What you will do →
Only the lines from the start of the entries up to and including the line with "be null e.g." should be written out, exactly as they stand.

Supplied entries →
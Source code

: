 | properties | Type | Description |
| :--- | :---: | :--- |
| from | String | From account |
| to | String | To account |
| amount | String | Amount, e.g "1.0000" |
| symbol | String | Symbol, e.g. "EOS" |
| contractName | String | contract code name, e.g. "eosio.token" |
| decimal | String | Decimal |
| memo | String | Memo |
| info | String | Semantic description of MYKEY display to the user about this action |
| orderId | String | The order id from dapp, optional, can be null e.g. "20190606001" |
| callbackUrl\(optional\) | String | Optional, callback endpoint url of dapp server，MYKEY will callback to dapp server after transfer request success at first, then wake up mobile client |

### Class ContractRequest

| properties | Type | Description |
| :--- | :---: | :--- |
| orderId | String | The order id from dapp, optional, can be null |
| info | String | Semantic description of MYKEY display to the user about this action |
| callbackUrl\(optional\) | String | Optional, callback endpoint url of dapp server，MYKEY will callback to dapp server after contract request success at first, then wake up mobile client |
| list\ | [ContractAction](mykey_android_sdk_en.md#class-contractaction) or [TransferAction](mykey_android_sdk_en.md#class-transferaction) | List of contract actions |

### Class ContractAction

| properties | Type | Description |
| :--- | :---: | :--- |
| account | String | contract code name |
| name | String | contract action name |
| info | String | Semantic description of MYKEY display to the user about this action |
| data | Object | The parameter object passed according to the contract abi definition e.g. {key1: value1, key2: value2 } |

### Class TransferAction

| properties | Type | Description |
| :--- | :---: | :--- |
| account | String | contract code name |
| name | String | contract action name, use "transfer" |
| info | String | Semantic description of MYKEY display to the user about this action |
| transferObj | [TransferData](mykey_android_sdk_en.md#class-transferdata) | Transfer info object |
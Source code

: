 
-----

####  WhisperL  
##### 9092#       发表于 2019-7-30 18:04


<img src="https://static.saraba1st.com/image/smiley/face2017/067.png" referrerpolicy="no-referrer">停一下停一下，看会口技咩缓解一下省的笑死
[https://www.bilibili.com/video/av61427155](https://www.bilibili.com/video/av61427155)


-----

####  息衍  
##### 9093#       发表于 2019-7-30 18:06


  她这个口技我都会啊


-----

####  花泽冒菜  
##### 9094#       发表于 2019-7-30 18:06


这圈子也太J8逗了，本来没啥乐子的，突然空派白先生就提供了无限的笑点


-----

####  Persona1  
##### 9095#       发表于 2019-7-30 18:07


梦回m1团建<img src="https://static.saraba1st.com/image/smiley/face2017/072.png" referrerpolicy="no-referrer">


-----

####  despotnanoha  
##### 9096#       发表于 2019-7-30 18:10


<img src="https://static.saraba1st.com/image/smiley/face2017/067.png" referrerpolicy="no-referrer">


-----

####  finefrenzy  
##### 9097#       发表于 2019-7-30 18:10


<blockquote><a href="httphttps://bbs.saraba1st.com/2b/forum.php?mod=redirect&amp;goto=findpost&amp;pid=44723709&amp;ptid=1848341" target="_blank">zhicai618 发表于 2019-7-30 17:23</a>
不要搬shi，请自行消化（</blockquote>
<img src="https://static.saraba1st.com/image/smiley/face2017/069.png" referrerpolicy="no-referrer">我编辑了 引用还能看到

Output for this exercise →
Source code

: | properties | Type | Description |
| :--- | :---: | :--- |
| from | String | From account |
| to | String | To account |
| amount | String | Amount, e.g "1.0000" |
| symbol | String | Symbol, e.g. "EOS" |
| contractName | String | contract code name, e.g. "eosio.token" |
| decimal | String | Decimal |
| memo | String | Memo |
| info | String | Semantic description of MYKEY display to the user about this action |
| orderId | String | The order id from dapp, optional, can be null e.g. "20190606001" |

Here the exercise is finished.